Chad Shepherd: Das ist selbstverständlich für mich!

TR: Mit Blick auf deine nun zu Ende gehende Zeit als Trainer der Nationalmannschaft - es begann alles in deiner letzten Saison als Spieler?

Chad Shepherd: Genau so war es. Ich habe mein letztes GPS-Turnier für Deutschland in Bukarest gespielt, kurioserweise war genau an meinem Geburtstag mein letztes Spiel. Damals haben wir England geschlagen…

TR: …darf man fragen: Dein wievielter Geburtstag war das?

Shepherd: Mein 37. - das war ziemlich genau vor drei Jahren.

TR: Als du einst nach Deutschland gekommen warst, hattest du sicher nicht im Sinn für Deutschland zu spielen, bzw. die Mannschaft eines Tages gar selbst zu trainieren, oder?

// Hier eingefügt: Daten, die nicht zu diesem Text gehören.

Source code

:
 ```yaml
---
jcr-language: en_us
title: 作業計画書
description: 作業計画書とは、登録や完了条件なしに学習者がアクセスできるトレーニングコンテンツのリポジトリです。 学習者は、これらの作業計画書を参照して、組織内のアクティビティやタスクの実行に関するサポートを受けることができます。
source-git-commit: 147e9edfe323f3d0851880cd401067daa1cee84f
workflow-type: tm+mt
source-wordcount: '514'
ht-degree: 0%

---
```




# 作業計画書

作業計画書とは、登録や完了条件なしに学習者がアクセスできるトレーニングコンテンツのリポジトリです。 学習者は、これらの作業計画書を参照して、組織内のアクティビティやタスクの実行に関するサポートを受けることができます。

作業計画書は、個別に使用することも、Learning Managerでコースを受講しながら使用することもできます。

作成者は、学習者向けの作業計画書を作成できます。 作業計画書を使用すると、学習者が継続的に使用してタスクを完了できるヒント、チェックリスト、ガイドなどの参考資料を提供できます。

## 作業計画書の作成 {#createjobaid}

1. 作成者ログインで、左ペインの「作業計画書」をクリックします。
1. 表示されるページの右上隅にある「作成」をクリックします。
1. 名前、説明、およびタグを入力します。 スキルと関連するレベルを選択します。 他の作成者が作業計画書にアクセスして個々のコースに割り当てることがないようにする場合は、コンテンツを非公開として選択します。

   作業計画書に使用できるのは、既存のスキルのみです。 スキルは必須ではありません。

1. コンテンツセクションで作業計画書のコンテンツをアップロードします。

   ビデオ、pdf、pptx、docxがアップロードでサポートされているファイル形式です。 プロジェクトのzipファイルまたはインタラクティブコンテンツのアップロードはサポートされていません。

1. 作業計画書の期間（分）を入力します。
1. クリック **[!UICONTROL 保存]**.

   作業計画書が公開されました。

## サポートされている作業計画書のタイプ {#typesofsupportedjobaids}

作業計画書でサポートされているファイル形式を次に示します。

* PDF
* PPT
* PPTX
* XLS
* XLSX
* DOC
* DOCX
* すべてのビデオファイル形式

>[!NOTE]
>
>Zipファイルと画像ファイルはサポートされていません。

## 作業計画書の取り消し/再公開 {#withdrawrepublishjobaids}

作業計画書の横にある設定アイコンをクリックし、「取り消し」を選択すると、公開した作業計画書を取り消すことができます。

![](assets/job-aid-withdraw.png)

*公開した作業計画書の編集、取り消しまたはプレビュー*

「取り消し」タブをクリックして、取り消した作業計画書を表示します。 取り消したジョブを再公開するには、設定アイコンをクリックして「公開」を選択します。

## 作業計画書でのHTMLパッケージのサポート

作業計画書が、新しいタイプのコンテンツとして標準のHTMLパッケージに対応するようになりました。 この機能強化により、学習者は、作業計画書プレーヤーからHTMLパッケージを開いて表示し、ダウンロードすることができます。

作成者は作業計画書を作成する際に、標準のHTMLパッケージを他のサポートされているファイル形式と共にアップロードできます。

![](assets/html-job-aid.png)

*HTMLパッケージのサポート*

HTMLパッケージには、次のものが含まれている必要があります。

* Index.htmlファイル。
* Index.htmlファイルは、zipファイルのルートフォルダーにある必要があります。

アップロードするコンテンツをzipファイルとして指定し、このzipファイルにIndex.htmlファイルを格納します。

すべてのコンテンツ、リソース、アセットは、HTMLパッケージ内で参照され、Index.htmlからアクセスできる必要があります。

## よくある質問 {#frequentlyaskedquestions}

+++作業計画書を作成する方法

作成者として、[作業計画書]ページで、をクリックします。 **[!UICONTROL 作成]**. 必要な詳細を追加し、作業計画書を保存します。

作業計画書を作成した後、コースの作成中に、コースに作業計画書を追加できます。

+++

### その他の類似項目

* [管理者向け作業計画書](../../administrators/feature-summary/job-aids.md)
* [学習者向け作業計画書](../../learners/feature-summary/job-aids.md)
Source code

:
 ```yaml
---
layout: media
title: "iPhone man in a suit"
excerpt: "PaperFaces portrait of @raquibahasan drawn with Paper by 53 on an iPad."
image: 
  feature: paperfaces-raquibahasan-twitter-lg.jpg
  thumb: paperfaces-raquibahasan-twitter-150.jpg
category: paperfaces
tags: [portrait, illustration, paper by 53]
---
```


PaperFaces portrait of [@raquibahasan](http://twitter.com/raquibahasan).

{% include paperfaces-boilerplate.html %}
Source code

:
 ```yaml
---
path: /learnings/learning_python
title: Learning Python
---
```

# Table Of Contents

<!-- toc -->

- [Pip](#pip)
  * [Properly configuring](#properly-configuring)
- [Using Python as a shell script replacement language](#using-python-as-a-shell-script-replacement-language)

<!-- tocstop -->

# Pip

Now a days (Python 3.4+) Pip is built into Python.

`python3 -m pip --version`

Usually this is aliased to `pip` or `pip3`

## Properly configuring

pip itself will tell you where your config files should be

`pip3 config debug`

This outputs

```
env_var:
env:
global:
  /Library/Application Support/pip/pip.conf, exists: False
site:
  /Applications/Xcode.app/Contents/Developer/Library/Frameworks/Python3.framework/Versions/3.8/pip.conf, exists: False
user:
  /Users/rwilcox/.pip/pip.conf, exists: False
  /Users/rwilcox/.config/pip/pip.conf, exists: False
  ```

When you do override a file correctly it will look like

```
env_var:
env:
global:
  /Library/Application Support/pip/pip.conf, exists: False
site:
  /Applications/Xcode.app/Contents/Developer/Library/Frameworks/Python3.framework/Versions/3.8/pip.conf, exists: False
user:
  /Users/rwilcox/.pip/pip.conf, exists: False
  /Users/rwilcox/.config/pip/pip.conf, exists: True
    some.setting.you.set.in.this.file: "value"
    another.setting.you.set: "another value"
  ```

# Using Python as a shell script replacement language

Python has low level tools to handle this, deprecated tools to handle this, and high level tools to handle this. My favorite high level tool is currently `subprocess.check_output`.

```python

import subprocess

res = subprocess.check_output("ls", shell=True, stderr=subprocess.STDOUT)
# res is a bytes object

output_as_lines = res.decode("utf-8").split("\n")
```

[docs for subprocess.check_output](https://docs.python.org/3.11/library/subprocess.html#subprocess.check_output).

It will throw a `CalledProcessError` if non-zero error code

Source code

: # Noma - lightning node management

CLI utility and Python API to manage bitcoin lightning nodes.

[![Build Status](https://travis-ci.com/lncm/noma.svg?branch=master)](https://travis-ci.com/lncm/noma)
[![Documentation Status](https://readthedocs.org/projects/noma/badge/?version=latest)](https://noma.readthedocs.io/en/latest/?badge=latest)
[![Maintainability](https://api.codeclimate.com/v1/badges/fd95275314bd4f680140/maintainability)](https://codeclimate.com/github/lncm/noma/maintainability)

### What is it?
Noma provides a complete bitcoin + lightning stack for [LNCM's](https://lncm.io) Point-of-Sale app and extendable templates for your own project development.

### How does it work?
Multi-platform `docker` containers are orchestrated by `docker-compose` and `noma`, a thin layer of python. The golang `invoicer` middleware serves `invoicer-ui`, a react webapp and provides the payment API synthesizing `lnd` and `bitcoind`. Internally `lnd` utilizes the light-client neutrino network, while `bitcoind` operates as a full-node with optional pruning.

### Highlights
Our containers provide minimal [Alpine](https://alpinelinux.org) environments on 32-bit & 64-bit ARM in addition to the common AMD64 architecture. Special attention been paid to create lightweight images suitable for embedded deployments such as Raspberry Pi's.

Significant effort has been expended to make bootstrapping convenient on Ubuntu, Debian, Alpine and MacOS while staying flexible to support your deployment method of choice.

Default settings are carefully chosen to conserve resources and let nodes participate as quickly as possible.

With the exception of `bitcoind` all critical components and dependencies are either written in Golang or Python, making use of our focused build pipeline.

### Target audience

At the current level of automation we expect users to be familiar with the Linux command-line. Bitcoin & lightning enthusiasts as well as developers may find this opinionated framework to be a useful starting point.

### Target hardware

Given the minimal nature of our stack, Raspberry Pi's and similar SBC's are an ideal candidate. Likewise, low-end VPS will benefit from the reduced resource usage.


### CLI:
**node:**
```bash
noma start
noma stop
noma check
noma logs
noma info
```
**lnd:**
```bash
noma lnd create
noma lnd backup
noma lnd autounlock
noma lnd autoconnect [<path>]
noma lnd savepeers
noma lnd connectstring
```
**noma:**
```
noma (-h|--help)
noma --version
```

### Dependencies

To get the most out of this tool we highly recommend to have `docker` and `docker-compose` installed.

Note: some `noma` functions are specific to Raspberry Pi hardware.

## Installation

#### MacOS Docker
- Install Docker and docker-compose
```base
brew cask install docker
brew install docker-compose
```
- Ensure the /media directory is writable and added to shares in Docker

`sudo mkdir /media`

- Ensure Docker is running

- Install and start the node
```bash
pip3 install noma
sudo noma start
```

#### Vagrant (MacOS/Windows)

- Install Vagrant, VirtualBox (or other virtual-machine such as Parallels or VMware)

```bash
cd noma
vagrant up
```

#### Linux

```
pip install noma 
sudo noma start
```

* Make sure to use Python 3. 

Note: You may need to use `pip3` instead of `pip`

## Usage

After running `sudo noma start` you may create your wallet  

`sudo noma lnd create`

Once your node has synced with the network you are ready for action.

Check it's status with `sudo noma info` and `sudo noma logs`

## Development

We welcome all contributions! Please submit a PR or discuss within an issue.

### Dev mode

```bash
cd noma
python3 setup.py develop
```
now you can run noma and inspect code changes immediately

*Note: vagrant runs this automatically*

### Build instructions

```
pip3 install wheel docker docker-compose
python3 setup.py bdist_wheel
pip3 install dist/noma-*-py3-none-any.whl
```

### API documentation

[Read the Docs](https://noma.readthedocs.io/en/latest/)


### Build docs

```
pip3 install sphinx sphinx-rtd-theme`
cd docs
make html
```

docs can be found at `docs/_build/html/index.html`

Shepherd: Ganz sicher nicht. Ich hatte nach meinem letzten Profi-Vertrag in Neuseeland mit Hawks Bay (Mitre 10 Cup; Anm. der Redaktion) gute 18 Monate lang in England gespielt. Ich war kurz davor zurück nach Neuseeland zu gehen, da hat mich ein Freund von mir, Tim Manawatu, angerufen. Mit ihm hatte ich vorher gemeinsam in der neuseeländischen Meisterschaft gespielt.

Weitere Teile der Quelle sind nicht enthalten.